Décision de la commission : sous le bénéfice de ses observations, votre commission des finances vous propose néanmoins d'adopter cet article sans modification.


* 1 Arrêté interministériel du 9 mai 1985, modifié le 24 juillet 1987 et le 21 juin 1994.

* 2 L'article D. 741-58 du code rural donne une définition des demandeurs d'emploi ainsi que des travailleurs occasionnels. Ces derniers sont ainsi des salariés recrutés pour un ou plusieurs contrats de travail à durée déterminée pour la réalisation d'activités agricoles dont la liste figure dans deux autres articles du code rural (L. 722-1 et L. 722-2). Lorsqu'il est conclu par un groupement d'employeurs ou s'il s'agit d'un contrat de travail intermittent, le contrat de travail de ces travailleurs occasionnels peut également être à durée indéterminée. S'agissant des demandeurs d'emploi, l'article D. 741-58 précité pose la condition selon laquelle ils doivent être inscrits depuis au moins quatre mois à Pôle emploi. Si le chômage est la conséquence d'un licenciement, la condition de durée est réduite à un mois.

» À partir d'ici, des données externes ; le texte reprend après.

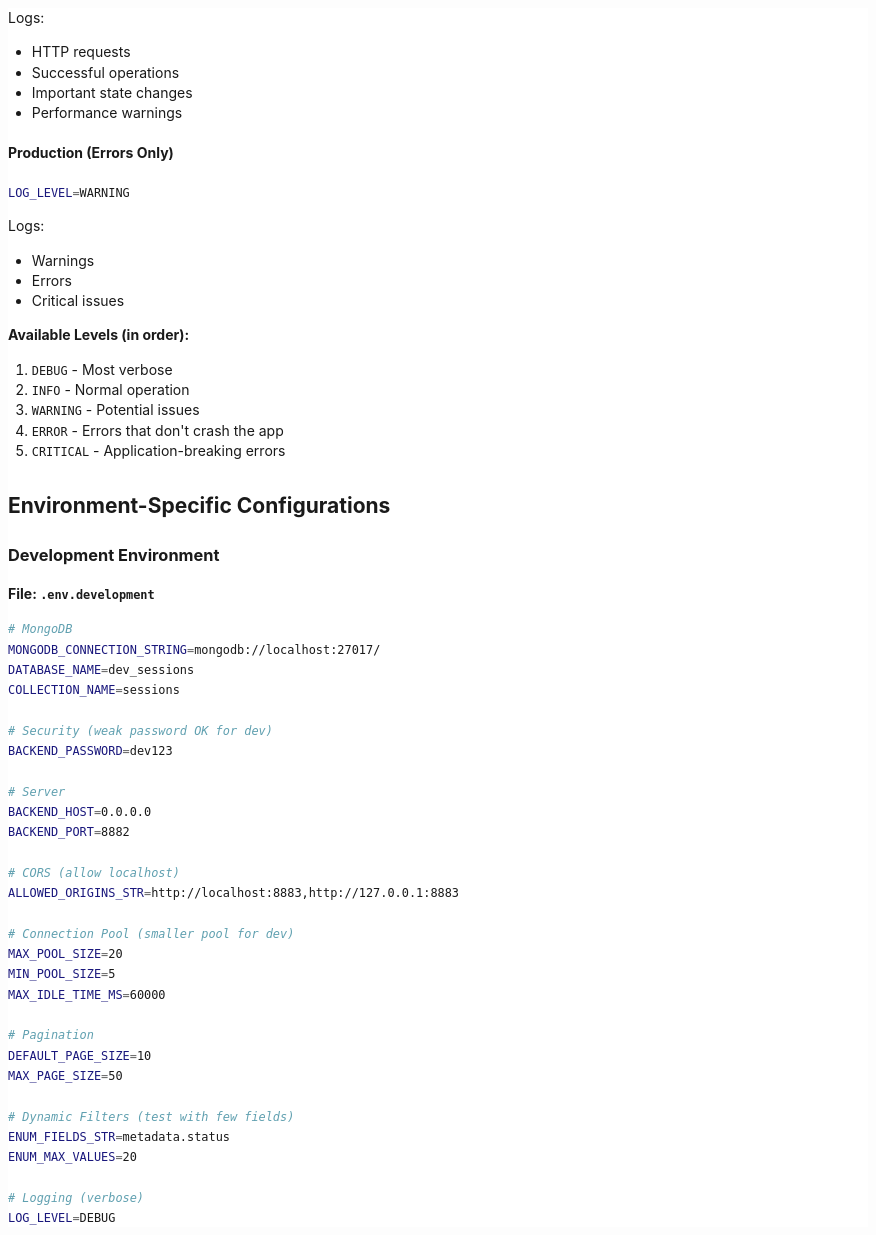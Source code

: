 Logs:
- HTTP requests
- Successful operations
- Important state changes
- Performance warnings

#### Production (Errors Only)
```bash
LOG_LEVEL=WARNING
```

Logs:
- Warnings
- Errors
- Critical issues

**Available Levels (in order):**
1. `DEBUG` - Most verbose
2. `INFO` - Normal operation
3. `WARNING` - Potential issues
4. `ERROR` - Errors that don't crash the app
5. `CRITICAL` - Application-breaking errors

## Environment-Specific Configurations

### Development Environment

**File: `.env.development`**
```bash
# MongoDB
MONGODB_CONNECTION_STRING=mongodb://localhost:27017/
DATABASE_NAME=dev_sessions
COLLECTION_NAME=sessions

# Security (weak password OK for dev)
BACKEND_PASSWORD=dev123

# Server
BACKEND_HOST=0.0.0.0
BACKEND_PORT=8882

# CORS (allow localhost)
ALLOWED_ORIGINS_STR=http://localhost:8883,http://127.0.0.1:8883

# Connection Pool (smaller pool for dev)
MAX_POOL_SIZE=20
MIN_POOL_SIZE=5
MAX_IDLE_TIME_MS=60000

# Pagination
DEFAULT_PAGE_SIZE=10
MAX_PAGE_SIZE=50

# Dynamic Filters (test with few fields)
ENUM_FIELDS_STR=metadata.status
ENUM_MAX_VALUES=20

# Logging (verbose)
LOG_LEVEL=DEBUG
```
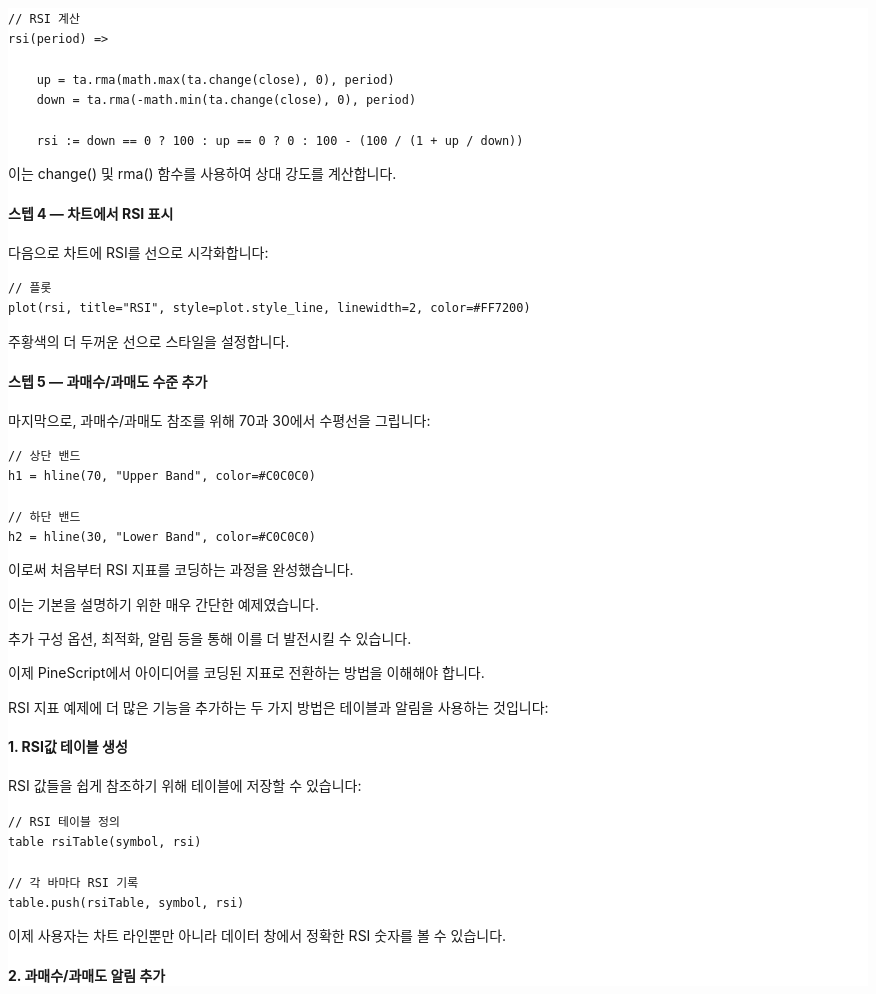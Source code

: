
 ```vim
// RSI 계산
rsi(period) =>

    up = ta.rma(math.max(ta.change(close), 0), period)
    down = ta.rma(-math.min(ta.change(close), 0), period)
    
    rsi := down == 0 ? 100 : up == 0 ? 0 : 100 - (100 / (1 + up / down))
```

이는 change() 및 rma() 함수를 사용하여 상대 강도를 계산합니다.

#### **스텝 4 — 차트에서 RSI 표시**

다음으로 차트에 RSI를 선으로 시각화합니다:

```stylus
// 플롯
plot(rsi, title="RSI", style=plot.style_line, linewidth=2, color=#FF7200)
```

주황색의 더 두꺼운 선으로 스타일을 설정합니다.

#### **스텝 5 — 과매수/과매도 수준 추가**

마지막으로, 과매수/과매도 참조를 위해 70과 30에서 수평선을 그립니다:

```stylus
// 상단 밴드
h1 = hline(70, "Upper Band", color=#C0C0C0)

// 하단 밴드
h2 = hline(30, "Lower Band", color=#C0C0C0)
```

이로써 처음부터 RSI 지표를 코딩하는 과정을 완성했습니다.

이는 기본을 설명하기 위한 매우 간단한 예제였습니다. 

추가 구성 옵션, 최적화, 알림 등을 통해 이를 더 발전시킬 수 있습니다. 

이제 PineScript에서 아이디어를 코딩된 지표로 전환하는 방법을 이해해야 합니다.

RSI 지표 예제에 더 많은 기능을 추가하는 두 가지 방법은 테이블과 알림을 사용하는 것입니다:

#### **1\. RSI값 테이블 생성**

RSI 값들을 쉽게 참조하기 위해 테이블에 저장할 수 있습니다:

```gams
// RSI 테이블 정의
table rsiTable(symbol, rsi)

// 각 바마다 RSI 기록
table.push(rsiTable, symbol, rsi)
```

이제 사용자는 차트 라인뿐만 아니라 데이터 창에서 정확한 RSI 숫자를 볼 수 있습니다.

#### **2\. 과매수/과매도 알림 추가**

* 3 Voir le commentaire de l'article 8 « Exonération des cotisations patronales dues pour l'emploi des travailleurs occasionnels agricoles », au sein du rapport n° 278 (2009-2010).

* 4 Puisqu'il supprimait les réductions de cotisations sociales selon des taux différenciés par type de production agricole, ce dispositif présentait également l'intérêt de simplifier le calcul des cotisations dues par les employeurs, de faciliter les contrôles administratifs et, enfin, de réduire le travail de traitement des dossiers de demandes d'exonérations par la MSA.

* 5 Il a en effet été adopté par chacune des deux commissions en amont de la séance publique.

* 6 De même, les articles 5 ter , 5 octies et 5 nonies se veulent la contrepartie en recettes de la mesure. Vos rapporteurs spéciaux renvoient aux commentaires de ces articles dans le tome II du rapport général consacré au présent projet de loi de finances pour 2012.

* 7 Il s'agit de la contribution affectée à la caisse nationale de solidarité pour l'autonomie ; de la cotisation due au titre du fonctionnement du service de santé et de sécurité au travail ; de la cotisation de retraite complémentaire obligatoire des salariés versée aux institutions de retraite complémentaire ; de la cotisation due au titre du fonds national d'aide au logement ; de la cotisation versée à l'association pour la gestion du fonds de financement, rendue obligatoire par l'arrêté du 14 mars 2011 portant extension et élargissement de l'accord national interprofessionnel du 25 novembre 2010 portant prorogation de l'accord du 23 mars 2009 sur les régimes complémentaires de retraite AGIRC et ARRCO ; de la cotisation due au titre de l'assurance contre le risque de non paiement des salaires ; de la contribution due au titre de l'assurance chômage ; de la participation des employeurs au développement de la formation professionnelle ; de la cotisation versée à l'Association nationale pour l'emploi et la formation en agriculture ; de la cotisation versée au conseil des études, recherches et prospectives pour la gestion prévisionnelle des emplois en agriculture et son développement, dénommé PROVEA ; et, enfin, de la cotisation versée à l'association pour le financement de la négociation collective en agriculture.

* 8 Ce fichier est alimenté par les informations concernant les salariés assujettis au régime de protection sociale agricole. Cette base de données offre des informations sur les contrats, les entreprises, les rémunérations, les heures de travail et les cotisations légales de sécurité sociale dues.

* 9 Cf. infra la rubrique consacrée dans le présent rapport aux modifications apportées par l'Assemblée nationale.

* 10 Par l'intermédiaire du programme 154 « Economie et développement durable de l'agriculture, de la pêche et des territoires » de la mission « Agriculture, pêche, alimentation, forêt et affaires rurales ».